## Exercise instructions
Leaving out the pictures, copy each record below exactly.

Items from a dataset
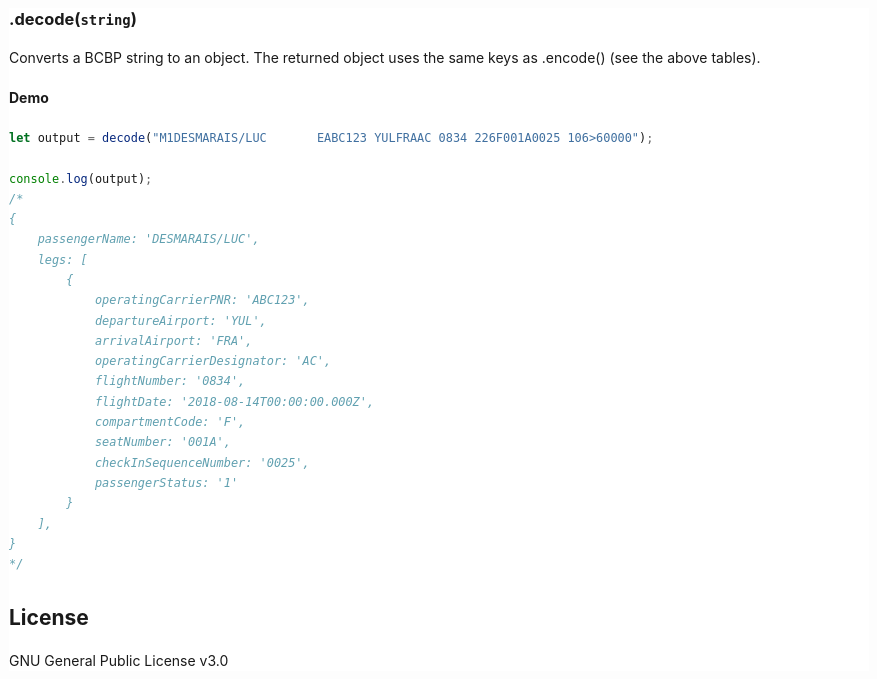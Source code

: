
 ```js
```

### .decode(`string`)

Converts a BCBP string to an object. The returned object uses the same keys as .encode() (see the above tables).

#### Demo

```js
let output = decode("M1DESMARAIS/LUC       EABC123 YULFRAAC 0834 226F001A0025 106>60000");

console.log(output);
/*
{
	passengerName: 'DESMARAIS/LUC',
	legs: [
		{
			operatingCarrierPNR: 'ABC123',
			departureAirport: 'YUL',
			arrivalAirport: 'FRA',
			operatingCarrierDesignator: 'AC',
			flightNumber: '0834',
			flightDate: '2018-08-14T00:00:00.000Z',
			compartmentCode: 'F',
			seatNumber: '001A',
			checkInSequenceNumber: '0025',
			passengerStatus: '1'
		}
	],
}
*/
```

## License

GNU General Public License v3.0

## Task answer
Source code

:
 ```js
```

### .decode(`string`)

Converts a BCBP string to an object. The returned object uses the same keys as .encode() (see the above tables).

#### Demo

```js
let output = decode("M1DESMARAIS/LUC       EABC123 YULFRAAC 0834 226F001A0025 106>60000");

console.log(output);
/*
{
	passengerName: 'DESMARAIS/LUC',
	legs: [
		{
			operatingCarrierPNR: 'ABC123',
			departureAirport: 'YUL',
			arrivalAirport: 'FRA',
			operatingCarrierDesignator: 'AC',
			flightNumber: '0834',
			flightDate: '2018-08-14T00:00:00.000Z',
			compartmentCode: 'F',
			seatNumber: '001A',
			checkInSequenceNumber: '0025',
			passengerStatus: '1'
		}
	],
}
*/
```

## License

GNU General Public License v3.0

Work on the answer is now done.